Restate verbatim the span of lines below between the line with "<td>Voice Over Long-Term Evolution (VoLTE) Market By" and the line with "<td>Total Revenue Forecast, Company", including those two lines, and only that span.

### INPUT MATERIAL
□ □ □ □ □

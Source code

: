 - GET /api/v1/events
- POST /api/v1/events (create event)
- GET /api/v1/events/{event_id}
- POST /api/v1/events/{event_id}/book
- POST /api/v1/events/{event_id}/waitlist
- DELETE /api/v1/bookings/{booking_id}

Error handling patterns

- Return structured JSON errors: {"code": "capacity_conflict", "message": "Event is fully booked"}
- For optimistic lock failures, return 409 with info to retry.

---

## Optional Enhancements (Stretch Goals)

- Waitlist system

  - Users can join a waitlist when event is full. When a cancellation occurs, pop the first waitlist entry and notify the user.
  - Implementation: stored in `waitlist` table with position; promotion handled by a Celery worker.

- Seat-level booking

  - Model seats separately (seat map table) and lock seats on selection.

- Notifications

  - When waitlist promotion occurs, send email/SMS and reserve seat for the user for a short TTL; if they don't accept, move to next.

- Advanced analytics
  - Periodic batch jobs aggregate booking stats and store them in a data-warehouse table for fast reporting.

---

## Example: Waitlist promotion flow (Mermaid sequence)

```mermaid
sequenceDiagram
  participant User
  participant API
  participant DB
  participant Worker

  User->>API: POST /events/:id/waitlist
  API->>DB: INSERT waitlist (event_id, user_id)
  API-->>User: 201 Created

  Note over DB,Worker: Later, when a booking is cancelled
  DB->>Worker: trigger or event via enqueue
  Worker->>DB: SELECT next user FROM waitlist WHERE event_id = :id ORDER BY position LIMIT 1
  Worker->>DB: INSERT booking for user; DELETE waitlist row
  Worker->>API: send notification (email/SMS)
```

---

□ □ □ □ □

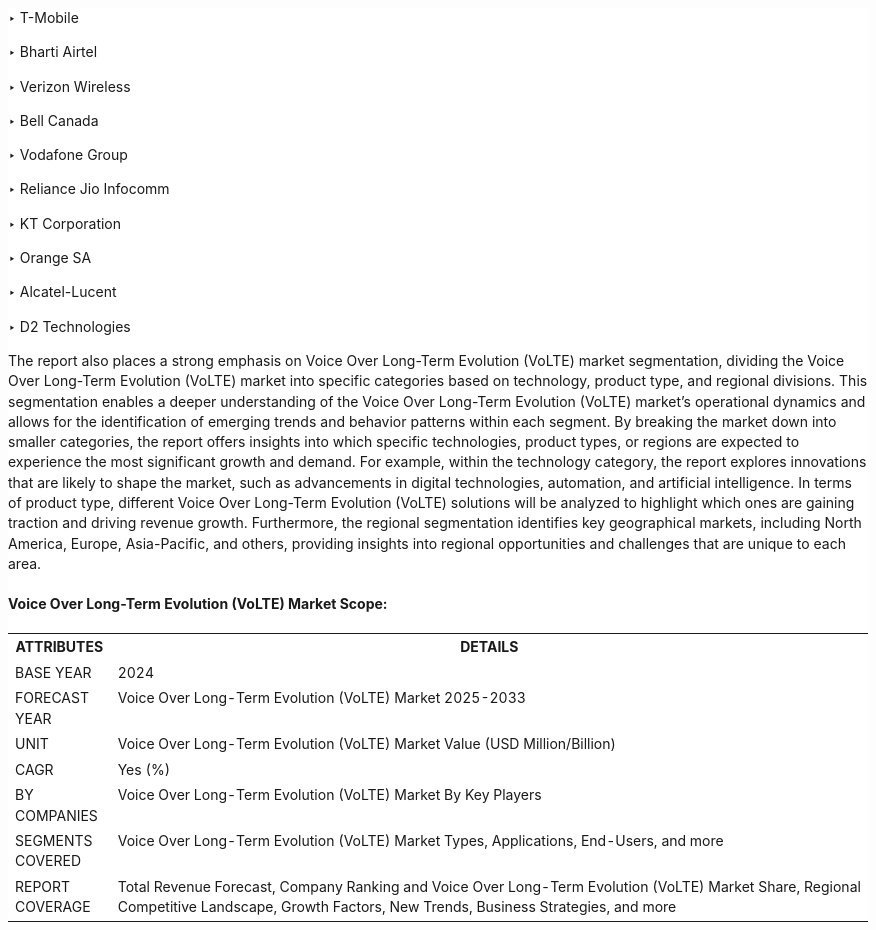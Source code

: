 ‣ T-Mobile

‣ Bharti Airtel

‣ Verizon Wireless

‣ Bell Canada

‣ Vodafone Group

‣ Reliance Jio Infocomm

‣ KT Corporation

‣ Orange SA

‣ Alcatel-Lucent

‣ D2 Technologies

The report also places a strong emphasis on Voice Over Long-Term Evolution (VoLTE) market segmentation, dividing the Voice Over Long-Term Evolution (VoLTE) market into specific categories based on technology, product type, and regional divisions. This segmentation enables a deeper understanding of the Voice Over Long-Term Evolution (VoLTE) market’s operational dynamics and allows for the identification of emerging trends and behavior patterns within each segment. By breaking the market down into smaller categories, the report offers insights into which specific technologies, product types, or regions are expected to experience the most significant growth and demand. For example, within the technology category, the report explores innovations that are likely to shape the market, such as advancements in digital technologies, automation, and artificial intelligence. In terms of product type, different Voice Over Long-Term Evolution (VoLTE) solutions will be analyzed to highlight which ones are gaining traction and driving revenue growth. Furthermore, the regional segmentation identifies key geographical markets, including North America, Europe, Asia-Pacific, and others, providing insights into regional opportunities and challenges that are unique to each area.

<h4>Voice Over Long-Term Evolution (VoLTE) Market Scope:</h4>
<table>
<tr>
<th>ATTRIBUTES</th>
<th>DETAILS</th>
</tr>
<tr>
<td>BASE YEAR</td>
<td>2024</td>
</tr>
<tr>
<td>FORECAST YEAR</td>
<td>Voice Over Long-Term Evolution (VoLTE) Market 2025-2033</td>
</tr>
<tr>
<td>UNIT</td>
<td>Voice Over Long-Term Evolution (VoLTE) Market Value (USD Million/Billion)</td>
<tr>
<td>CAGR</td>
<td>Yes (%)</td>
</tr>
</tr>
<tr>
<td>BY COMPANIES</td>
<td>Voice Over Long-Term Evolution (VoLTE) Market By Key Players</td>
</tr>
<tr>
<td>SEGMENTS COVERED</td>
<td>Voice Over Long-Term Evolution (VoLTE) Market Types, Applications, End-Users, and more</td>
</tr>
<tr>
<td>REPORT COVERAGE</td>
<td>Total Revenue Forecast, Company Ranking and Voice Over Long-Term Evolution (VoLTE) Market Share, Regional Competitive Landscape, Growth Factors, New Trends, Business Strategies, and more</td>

□ □ □ □ □

### OUTPUT FOR THIS EXERCISE
<td>Voice Over Long-Term Evolution (VoLTE) Market By Key Players</td>
</tr>
<tr>
<td>SEGMENTS COVERED</td>
<td>Voice Over Long-Term Evolution (VoLTE) Market Types, Applications, End-Users, and more</td>
</tr>
<tr>
<td>REPORT COVERAGE</td>
<td>Total Revenue Forecast, Company Ranking and Voice Over Long-Term Evolution (VoLTE) Market Share, Regional Competitive Landscape, Growth Factors, New Trends, Business Strategies, and more</td>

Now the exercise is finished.